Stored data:
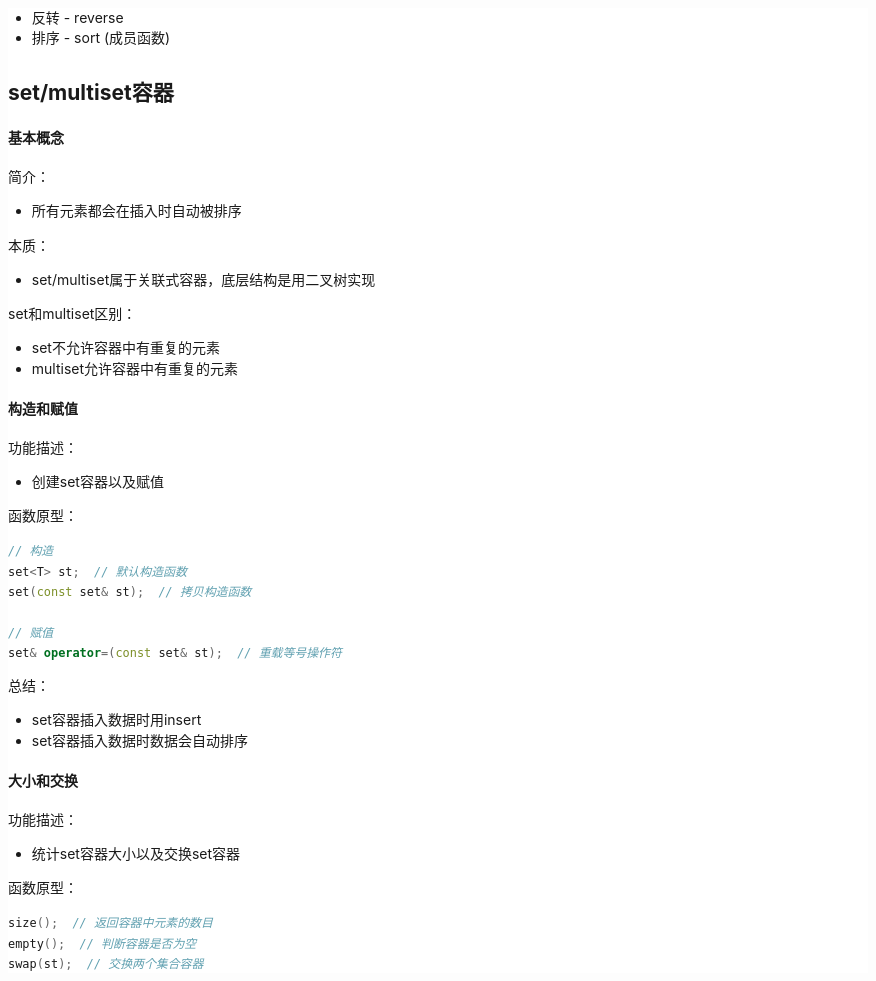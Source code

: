 - 反转 - reverse
- 排序 - sort (成员函数)





## set/multiset容器

#### 基本概念

简介：

- 所有元素都会在插入时自动被排序

本质：

- set/multiset属于关联式容器，底层结构是用二叉树实现

set和multiset区别：

- set不允许容器中有重复的元素
- multiset允许容器中有重复的元素



#### 构造和赋值

功能描述：

- 创建set容器以及赋值

函数原型：

```c++
// 构造
set<T> st;  // 默认构造函数
set(const set& st);  // 拷贝构造函数

// 赋值
set& operator=(const set& st);  // 重载等号操作符
```

总结：

- set容器插入数据时用insert
- set容器插入数据时数据会自动排序



#### 大小和交换

功能描述：

- 统计set容器大小以及交换set容器

函数原型：

```c++
size();  // 返回容器中元素的数目
empty();  // 判断容器是否为空
swap(st);  // 交换两个集合容器
```
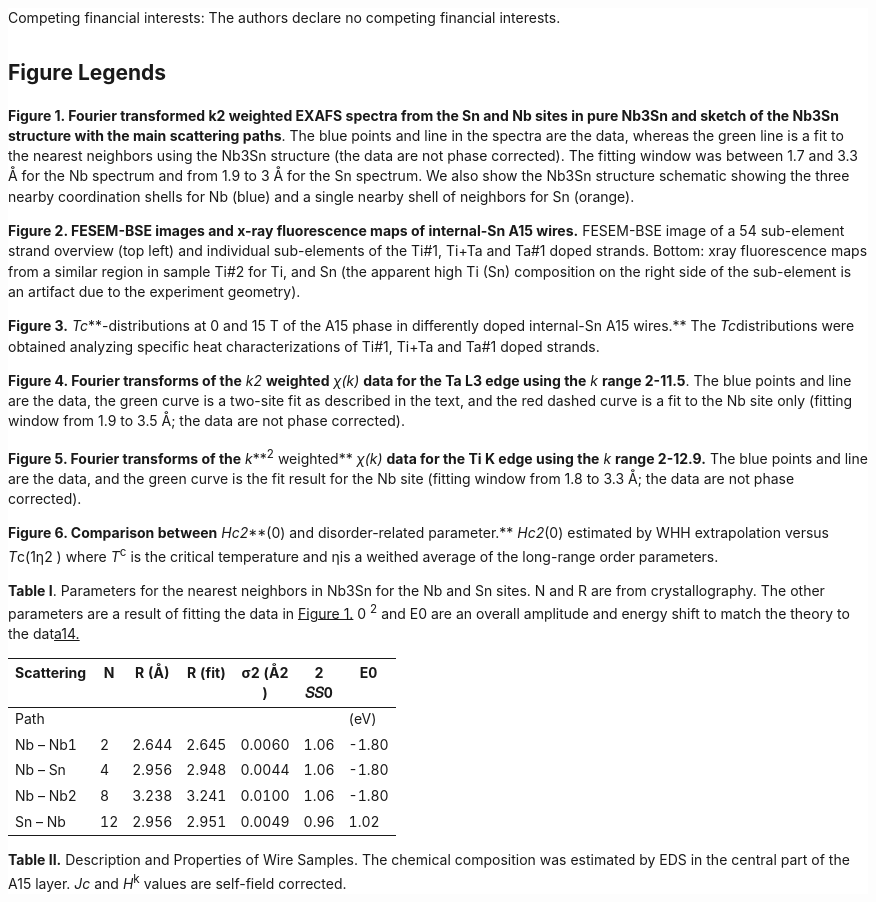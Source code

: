 Competing financial interests: The authors declare no competing financial interests.

## **Figure Legends**

<span id="page-8-0"></span>**Figure 1. Fourier transformed k2 weighted EXAFS spectra from the Sn and Nb sites in pure Nb3Sn and sketch of the Nb3Sn structure with the main scattering paths**. The blue points and line in the spectra are the data, whereas the green line is a fit to the nearest neighbors using the Nb3Sn structure (the data are not phase corrected). The fitting window was between 1.7 and 3.3 Å for the Nb spectrum and from 1.9 to 3 Å for the Sn spectrum. We also show the Nb3Sn structure schematic showing the three nearby coordination shells for Nb (blue) and a single nearby shell of neighbors for Sn (orange).

**Figure 2. FESEM-BSE images and x-ray fluorescence maps of internal-Sn A15 wires.** FESEM-BSE image of a 54 sub-element strand overview (top left) and individual sub-elements of the Ti#1, Ti+Ta and Ta#1 doped strands. Bottom: xray fluorescence maps from a similar region in sample Ti#2 for Ti, and Sn (the apparent high Ti (Sn) composition on the right side of the sub-element is an artifact due to the experiment geometry).

**Figure 3.** *Tc***-distributions at 0 and 15 T of the A15 phase in differently doped internal-Sn A15 wires.** The *Tc*distributions were obtained analyzing specific heat characterizations of Ti#1, Ti+Ta and Ta#1 doped strands.

**Figure 4. Fourier transforms of the** *k2* **weighted** *χ(k)* **data for the Ta L3 edge using the** *k* **range 2-11.5**. The blue points and line are the data, the green curve is a two-site fit as described in the text, and the red dashed curve is a fit to the Nb site only (fitting window from 1.9 to 3.5 Å; the data are not phase corrected).

**Figure 5. Fourier transforms of the** *k***<sup>2</sup> weighted** *χ(k)* **data for the Ti K edge using the** *k* **range 2-12.9.** The blue points and line are the data, and the green curve is the fit result for the Nb site (fitting window from 1.8 to 3.3 Å; the data are not phase corrected).

**Figure 6. Comparison between** *Hc2***(0) and disorder-related parameter.** *Hc2*(0) estimated by WHH extrapolation versus *T*c(1η2 ) where *T*<sup>c</sup> is the critical temperature and ηis a weithed average of the long-range order parameters.

**Table I**. Parameters for the nearest neighbors in Nb3Sn for the Nb and Sn sites. N and R are from crystallography. The other parameters are a result of fitting the data in [Figure 1.](#page-8-0) 0 <sup>2</sup> and E0 are an overall amplitude and energy shift to match the theory to the dat[a14.](#page-2-0)

| Scattering | N  | R (Å) | R (fit) | σ2 (Å2<br>) | 2<br>𝑆𝑆0 | E0    |
|------------|----|-------|---------|-------------|----------|-------|
| Path       |    |       |         |             |          | (eV)  |
| Nb – Nb1   | 2  | 2.644 | 2.645   | 0.0060      | 1.06     | -1.80 |
| Nb – Sn    | 4  | 2.956 | 2.948   | 0.0044      | 1.06     | -1.80 |
| Nb – Nb2   | 8  | 3.238 | 3.241   | 0.0100      | 1.06     | -1.80 |
| Sn – Nb    | 12 | 2.956 | 2.951   | 0.0049      | 0.96     | 1.02  |

**Table II.** Description and Properties of Wire Samples. The chemical composition was estimated by EDS in the central part of the A15 layer. *Jc* and *H*<sup>k</sup> values are self-field corrected.
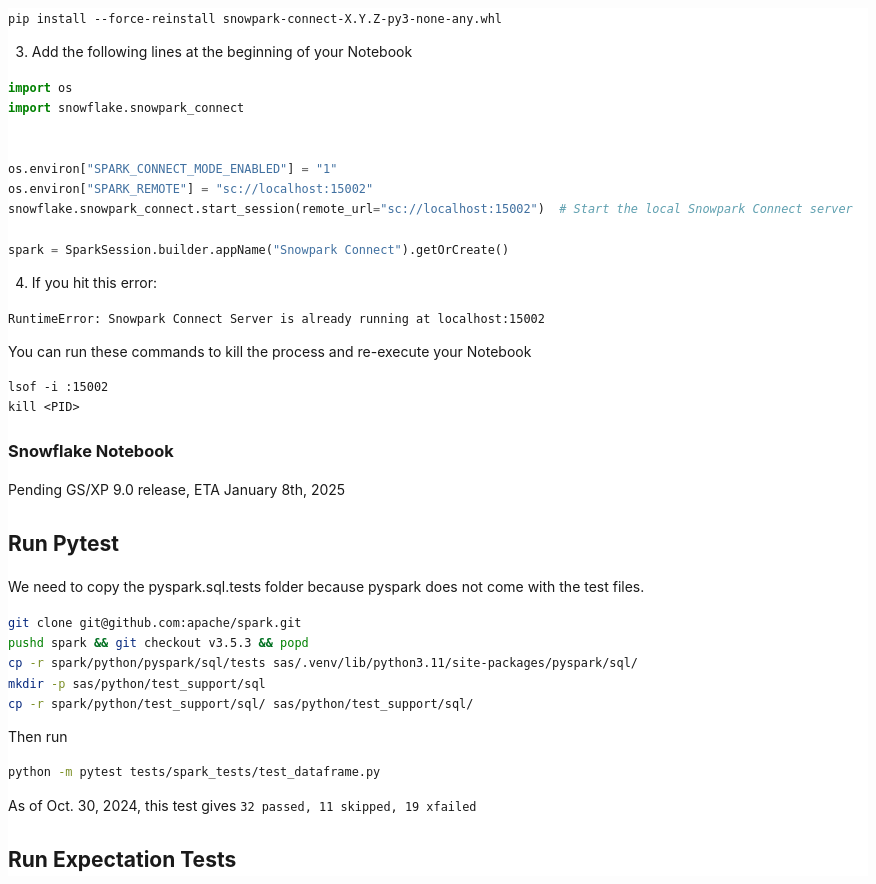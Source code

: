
 ```commandline
pip install --force-reinstall snowpark-connect-X.Y.Z-py3-none-any.whl
```

3. Add the following lines at the beginning of your Notebook

```python
import os
import snowflake.snowpark_connect


os.environ["SPARK_CONNECT_MODE_ENABLED"] = "1"
os.environ["SPARK_REMOTE"] = "sc://localhost:15002"
snowflake.snowpark_connect.start_session(remote_url="sc://localhost:15002")  # Start the local Snowpark Connect server

spark = SparkSession.builder.appName("Snowpark Connect").getOrCreate()
```

4. If you hit this error:

```commandline
RuntimeError: Snowpark Connect Server is already running at localhost:15002
```

You can run these commands to kill the process and re-execute your Notebook

```commandline
lsof -i :15002
kill <PID>
```

### Snowflake Notebook

Pending GS/XP 9.0 release, ETA January 8th, 2025

## Run Pytest

We need to copy the pyspark.sql.tests folder because pyspark does not come with the test files.

```bash
git clone git@github.com:apache/spark.git
pushd spark && git checkout v3.5.3 && popd
cp -r spark/python/pyspark/sql/tests sas/.venv/lib/python3.11/site-packages/pyspark/sql/
mkdir -p sas/python/test_support/sql
cp -r spark/python/test_support/sql/ sas/python/test_support/sql/
```

Then run

```bash
python -m pytest tests/spark_tests/test_dataframe.py
```

As of Oct. 30, 2024, this test gives `32 passed, 11 skipped, 19 xfailed`

## Run Expectation Tests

→ **Task item**: Give back the exact lines above, running from the one that has "- multiset允许容器中有重复的元素" through the one that has "for Sn (orange).", with nothing added and no pictures.

→ **Result of this task**:
- multiset允许容器中有重复的元素



#### 构造和赋值

功能描述：

- 创建set容器以及赋值

函数原型：

```c++
// 构造
set<T> st;  // 默认构造函数
set(const set& st);  // 拷贝构造函数

// 赋值
set& operator=(const set& st);  // 重载等号操作符
```

总结：

- set容器插入数据时用insert
- set容器插入数据时数据会自动排序



#### 大小和交换

功能描述：

- 统计set容器大小以及交换set容器

函数原型：

```c++
size();  // 返回容器中元素的数目
empty();  // 判断容器是否为空
swap(st);  // 交换两个集合容器
```
Source code

: Competing financial interests: The authors declare no competing financial interests.

## **Figure Legends**

<span id="page-8-0"></span>**Figure 1. Fourier transformed k2 weighted EXAFS spectra from the Sn and Nb sites in pure Nb3Sn and sketch of the Nb3Sn structure with the main scattering paths**. The blue points and line in the spectra are the data, whereas the green line is a fit to the nearest neighbors using the Nb3Sn structure (the data are not phase corrected). The fitting window was between 1.7 and 3.3 Å for the Nb spectrum and from 1.9 to 3 Å for the Sn spectrum. We also show the Nb3Sn structure schematic showing the three nearby coordination shells for Nb (blue) and a single nearby shell of neighbors for Sn (orange).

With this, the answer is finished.